Module Identifier MA11310 Module Title STATISTICS Academic Year 2000/2001 Co-ordinator Mr D A Jones Semester Semester 2 Other staff Dr J A Lane Pre-Requisite MA10310 Mutually Exclusive May not be taken at the same time as MA13510 Course delivery Lecture 20 x 1 hour lectures Seminars / Tutorials 6 x 1 hour tutorials Workshop 2 x 1 hour workshops (including test) Assessment Exam 2 Hours (written examination) 75% Continuous assessment 25% Resit assessment 2 Hours (written examination) 100%

General description
This module aims to develop common probability models, applicable to a variety of situations and to illustrate their use in statistical inference. It also includes an introduction to the theory of estimation.

Aims
To introduce the subject of Statistics to mathematics students.

Learning outcomes
On completion of this module, a student should be able to:

• describe the notion of covariance;
• calculate means and variances of linear combinations of random variables;
• identify a probability distribution appropriate to a given situation;
• describe modelling in terms of Bernoulli trials and of random events;
• manipulate distributions to obtain moments and to sketch curves;
• assess a given value in relation to the scale of a given probability distribution;
• estimate means and proportions from data;
• explain the use of a statistical test;
• construct and carry out simple tests.

Syllabus
1. THE INFERENCE PROBLEM: The difference between probability and statistical inference.

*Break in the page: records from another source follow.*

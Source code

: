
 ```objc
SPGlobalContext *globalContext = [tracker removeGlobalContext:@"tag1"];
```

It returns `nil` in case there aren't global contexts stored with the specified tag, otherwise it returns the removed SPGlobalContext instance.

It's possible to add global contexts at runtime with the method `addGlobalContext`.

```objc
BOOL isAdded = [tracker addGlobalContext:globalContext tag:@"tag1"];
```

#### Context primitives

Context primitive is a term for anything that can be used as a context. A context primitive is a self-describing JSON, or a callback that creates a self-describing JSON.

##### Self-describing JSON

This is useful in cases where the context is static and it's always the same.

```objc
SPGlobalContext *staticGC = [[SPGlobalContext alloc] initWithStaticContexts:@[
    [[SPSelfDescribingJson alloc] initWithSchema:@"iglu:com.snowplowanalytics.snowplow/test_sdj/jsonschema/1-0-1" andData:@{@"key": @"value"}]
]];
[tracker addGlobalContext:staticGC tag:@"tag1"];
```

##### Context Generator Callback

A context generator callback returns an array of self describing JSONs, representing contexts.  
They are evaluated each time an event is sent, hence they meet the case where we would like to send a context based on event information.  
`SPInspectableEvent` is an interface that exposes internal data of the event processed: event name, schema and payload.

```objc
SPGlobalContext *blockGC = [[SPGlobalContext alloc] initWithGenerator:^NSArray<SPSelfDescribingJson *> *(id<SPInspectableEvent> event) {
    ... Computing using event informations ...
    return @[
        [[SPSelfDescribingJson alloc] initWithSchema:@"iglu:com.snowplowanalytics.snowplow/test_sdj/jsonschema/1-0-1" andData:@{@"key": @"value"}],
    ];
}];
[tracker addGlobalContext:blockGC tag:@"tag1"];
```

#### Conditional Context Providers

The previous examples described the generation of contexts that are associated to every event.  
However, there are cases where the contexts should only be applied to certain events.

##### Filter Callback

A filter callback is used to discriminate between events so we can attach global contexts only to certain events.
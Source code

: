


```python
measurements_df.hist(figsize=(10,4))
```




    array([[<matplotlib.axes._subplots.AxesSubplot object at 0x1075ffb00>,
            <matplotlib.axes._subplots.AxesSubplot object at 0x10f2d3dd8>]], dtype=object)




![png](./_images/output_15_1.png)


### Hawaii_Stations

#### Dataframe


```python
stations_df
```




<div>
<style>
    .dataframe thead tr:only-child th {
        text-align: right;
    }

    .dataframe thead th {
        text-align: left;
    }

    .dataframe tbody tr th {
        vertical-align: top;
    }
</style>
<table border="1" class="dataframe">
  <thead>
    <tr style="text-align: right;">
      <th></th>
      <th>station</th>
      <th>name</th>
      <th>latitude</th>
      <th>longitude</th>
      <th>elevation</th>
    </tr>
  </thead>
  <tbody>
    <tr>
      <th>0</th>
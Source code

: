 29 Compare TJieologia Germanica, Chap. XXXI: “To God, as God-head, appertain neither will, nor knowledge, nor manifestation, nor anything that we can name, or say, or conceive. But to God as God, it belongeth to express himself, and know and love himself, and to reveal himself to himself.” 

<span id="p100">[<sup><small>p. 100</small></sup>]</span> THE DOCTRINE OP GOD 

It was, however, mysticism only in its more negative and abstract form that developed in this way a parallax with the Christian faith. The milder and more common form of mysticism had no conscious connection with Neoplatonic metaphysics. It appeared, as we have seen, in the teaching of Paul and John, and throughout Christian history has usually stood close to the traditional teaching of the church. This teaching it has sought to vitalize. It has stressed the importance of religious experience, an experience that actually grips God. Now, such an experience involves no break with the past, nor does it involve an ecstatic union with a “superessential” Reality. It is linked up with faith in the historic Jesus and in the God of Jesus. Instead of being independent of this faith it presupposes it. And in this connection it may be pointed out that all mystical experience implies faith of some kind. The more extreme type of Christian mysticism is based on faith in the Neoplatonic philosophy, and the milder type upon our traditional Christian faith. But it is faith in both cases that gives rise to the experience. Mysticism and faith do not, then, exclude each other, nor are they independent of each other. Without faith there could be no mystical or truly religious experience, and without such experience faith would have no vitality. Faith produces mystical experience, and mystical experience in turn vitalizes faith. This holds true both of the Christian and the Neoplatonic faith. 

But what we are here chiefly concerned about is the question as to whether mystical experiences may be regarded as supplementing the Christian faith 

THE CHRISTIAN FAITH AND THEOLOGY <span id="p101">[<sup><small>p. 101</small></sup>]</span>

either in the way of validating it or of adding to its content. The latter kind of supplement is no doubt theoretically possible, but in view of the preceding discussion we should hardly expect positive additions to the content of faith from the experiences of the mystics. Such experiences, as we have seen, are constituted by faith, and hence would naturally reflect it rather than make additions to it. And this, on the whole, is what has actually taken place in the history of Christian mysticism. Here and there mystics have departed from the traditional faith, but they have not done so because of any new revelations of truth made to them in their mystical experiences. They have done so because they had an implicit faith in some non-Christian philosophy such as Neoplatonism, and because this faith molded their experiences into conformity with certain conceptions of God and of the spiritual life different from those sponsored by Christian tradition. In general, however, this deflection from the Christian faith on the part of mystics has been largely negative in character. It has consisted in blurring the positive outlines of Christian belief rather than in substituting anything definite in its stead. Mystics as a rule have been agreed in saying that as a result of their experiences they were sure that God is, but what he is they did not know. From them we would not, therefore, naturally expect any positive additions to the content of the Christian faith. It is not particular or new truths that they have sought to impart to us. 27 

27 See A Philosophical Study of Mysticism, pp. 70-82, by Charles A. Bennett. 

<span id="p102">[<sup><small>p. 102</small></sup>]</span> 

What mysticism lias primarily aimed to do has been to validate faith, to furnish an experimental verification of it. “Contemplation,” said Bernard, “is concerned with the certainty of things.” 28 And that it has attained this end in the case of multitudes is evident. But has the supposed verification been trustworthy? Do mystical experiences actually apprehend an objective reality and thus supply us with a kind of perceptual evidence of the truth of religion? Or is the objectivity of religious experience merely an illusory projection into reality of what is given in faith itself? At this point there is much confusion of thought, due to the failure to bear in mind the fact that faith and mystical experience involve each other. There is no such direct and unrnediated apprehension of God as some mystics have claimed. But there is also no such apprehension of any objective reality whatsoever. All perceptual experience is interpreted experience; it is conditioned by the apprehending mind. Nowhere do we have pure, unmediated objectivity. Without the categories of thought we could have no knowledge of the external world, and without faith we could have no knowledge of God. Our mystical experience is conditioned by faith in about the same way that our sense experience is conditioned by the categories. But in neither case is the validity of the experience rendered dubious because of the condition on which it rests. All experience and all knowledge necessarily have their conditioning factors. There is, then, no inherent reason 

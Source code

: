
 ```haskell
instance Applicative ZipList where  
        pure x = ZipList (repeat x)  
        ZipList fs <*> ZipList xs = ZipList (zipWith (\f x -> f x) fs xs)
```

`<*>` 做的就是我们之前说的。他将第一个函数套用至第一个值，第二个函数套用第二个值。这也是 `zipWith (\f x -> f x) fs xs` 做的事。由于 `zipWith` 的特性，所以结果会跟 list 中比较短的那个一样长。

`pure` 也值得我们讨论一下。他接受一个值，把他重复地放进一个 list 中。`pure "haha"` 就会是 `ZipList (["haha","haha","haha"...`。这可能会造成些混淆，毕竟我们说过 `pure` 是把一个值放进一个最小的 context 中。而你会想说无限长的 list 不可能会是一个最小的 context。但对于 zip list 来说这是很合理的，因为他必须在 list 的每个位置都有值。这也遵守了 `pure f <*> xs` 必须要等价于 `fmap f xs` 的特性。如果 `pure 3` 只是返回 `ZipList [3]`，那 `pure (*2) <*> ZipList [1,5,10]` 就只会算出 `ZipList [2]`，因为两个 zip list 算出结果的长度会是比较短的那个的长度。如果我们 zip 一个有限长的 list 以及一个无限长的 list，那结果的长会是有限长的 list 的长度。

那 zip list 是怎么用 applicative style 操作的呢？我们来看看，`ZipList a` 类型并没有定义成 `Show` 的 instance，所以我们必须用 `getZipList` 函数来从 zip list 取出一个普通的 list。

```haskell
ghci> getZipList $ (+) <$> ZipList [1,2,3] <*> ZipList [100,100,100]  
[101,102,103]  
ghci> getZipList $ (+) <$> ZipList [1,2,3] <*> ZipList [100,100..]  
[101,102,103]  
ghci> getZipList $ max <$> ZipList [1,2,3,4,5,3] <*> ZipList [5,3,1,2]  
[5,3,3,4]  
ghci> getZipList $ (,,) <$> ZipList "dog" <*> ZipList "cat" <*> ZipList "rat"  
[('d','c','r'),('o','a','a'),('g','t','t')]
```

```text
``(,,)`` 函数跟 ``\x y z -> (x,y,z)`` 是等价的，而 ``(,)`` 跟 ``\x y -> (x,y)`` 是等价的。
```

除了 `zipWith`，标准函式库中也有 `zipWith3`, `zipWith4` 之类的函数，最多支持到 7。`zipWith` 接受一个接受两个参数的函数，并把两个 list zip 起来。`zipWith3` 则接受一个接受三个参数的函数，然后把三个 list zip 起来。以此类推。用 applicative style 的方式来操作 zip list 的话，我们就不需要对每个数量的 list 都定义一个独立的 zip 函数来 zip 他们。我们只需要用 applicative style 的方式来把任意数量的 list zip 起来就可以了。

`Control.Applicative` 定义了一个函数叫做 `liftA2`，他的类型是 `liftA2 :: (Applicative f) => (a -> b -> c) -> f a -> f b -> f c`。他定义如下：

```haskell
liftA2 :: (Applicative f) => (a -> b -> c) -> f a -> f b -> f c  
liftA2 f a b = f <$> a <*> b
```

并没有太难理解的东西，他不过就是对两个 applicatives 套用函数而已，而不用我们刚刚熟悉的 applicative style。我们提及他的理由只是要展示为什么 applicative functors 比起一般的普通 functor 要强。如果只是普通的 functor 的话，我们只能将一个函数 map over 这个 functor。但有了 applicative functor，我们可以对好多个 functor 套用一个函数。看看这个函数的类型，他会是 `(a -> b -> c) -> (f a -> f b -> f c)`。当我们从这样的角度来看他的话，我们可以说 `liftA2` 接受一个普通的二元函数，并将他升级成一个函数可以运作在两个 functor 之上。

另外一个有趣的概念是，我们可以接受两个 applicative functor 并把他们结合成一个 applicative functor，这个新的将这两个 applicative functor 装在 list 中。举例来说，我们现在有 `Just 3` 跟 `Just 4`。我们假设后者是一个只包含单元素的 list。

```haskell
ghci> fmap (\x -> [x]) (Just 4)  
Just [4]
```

The idea of likelihood. Assessing 'typical' values from a distribution. The idea of a statistics. Estimates and estimators. Accuracy and precision. Bias, sampling, variance and mean squared error. Comparison of estimators.
2. PROBABILISTIC (STOCHASTIC) MODELLING (INCLUDING EXAMPLES OF INFERENCE): Bernoulli trials and distributions based on them (Geometric, Binomial). Opinion polls. The ideas of covariance and correlation. Variances of linear combinations of random variables. Modelling random events. The Poisson and exponential distributions. Normality and the Central Limit Theorem. The Weak Law of Large Numbers.
3. INFERENCE: Sampling mean, sampling variance and standard deviation of a sample total and a sample average. Statistical testing. Tail areas. p-values.